With the oil industry in depression, Baker’s second quarter revenue was down 21% over last year, with a loss of 31 cents per share. G.E. meanwhile reported today a loss of 15 cents, with revenue down 38% to $17.8 billion.
It’s been a complicated three-year marriage. When General Electric in 2017 merged its oil and gas services business into Baker Hughes and paid Baker shareholders $7.4 billion cash for the opportunity, the idea was for G.E. to rid itself of an underperforming business while building up Baker into a worthy competitor to Schlumberger and Halliburton .
After the deal, G.E. owned 63% of the repositioned operation, vs 37% by former Baker shareholders.

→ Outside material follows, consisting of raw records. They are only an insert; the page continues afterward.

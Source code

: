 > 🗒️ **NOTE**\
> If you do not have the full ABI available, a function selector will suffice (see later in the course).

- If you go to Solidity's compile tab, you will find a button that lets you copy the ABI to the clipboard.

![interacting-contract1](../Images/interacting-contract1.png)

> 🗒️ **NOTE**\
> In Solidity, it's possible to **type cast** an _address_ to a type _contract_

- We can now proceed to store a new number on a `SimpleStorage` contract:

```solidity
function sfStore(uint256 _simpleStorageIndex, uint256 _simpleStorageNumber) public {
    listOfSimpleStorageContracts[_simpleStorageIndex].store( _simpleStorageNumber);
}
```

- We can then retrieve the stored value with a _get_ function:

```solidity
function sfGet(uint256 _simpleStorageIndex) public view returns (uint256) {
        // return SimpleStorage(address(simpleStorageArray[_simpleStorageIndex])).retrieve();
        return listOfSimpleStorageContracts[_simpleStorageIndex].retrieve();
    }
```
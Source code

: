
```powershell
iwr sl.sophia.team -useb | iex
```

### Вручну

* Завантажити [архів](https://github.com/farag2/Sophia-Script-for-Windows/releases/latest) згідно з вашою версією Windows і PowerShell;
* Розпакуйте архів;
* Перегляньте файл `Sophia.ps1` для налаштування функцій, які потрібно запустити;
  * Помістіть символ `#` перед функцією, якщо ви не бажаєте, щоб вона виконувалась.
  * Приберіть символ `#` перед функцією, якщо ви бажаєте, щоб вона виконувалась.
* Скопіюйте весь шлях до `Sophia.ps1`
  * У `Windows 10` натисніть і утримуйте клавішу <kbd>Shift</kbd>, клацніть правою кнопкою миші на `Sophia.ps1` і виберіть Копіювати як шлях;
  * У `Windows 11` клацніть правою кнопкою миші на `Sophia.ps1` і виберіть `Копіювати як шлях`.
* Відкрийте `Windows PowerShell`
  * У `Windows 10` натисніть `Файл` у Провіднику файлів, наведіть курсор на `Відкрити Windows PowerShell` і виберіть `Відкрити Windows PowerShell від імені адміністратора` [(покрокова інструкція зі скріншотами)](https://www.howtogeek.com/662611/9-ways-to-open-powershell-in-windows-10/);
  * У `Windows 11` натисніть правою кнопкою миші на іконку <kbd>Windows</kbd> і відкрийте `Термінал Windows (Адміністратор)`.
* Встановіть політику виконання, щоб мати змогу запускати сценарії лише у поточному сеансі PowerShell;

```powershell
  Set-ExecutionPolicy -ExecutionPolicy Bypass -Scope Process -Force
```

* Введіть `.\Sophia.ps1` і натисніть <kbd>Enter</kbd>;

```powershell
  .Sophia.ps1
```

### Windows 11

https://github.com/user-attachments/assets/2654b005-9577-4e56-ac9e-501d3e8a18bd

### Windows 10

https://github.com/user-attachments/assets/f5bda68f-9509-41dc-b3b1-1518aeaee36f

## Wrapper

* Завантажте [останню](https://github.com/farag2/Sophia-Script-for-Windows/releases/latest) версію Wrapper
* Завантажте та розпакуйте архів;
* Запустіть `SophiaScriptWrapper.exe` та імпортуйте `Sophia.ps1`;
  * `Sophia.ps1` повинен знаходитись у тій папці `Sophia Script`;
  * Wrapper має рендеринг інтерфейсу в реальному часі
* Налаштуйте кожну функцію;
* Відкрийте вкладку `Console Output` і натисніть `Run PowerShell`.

Almost immediately, G.E. (trapped under a mountain of debt) began looking for ways to get its money out. In 2018 G.E. sold a $4 billion stake (at a $2.2 billion loss), followed by a $3 billion sale in 2019 (which triggered a hefty $7 billion accounting charge for the already reeling G.E.). The company says it is carrying that remaining $5.5 billion stake at a $3.8 billion loss.
According to Marc Bianchi, analyst at Cowen & Co. , G.E.’s 3-year sales plan will equate to about 7% of average daily value in BKR shares. “While the announcement provides a long-awaited resolution to the G.E. overhang, it could be a disappointment BKR investors hoping for a more rapid unwind.” G.E. will work with an unnamed Wall Street shop to market the shares. Bianchi, in a research note this morning broke down the math: with 750 trading days over three years, G.E. will be jettisoning a half-million shares per day. That’s about $8 million per day at BKR’s current price of $15.28. And that perennial selling pressure could weigh on Baker’s share price in the short run. The stock is down 3.75% so far today.
G.E. says it will use the proceeds to pay down its total consolidated debt of $81.9 billion. At a current $6.61, G.E. shares are off 52-week lows, trading at levels last seen in 1991.
Institutional investors have criticized the deal since the beginning, with a pending case in Delaware Chancery Court arguing that G.E. tricked Baker Hughes into the deal with false financial projections. They companies have urged the case to be dismissed.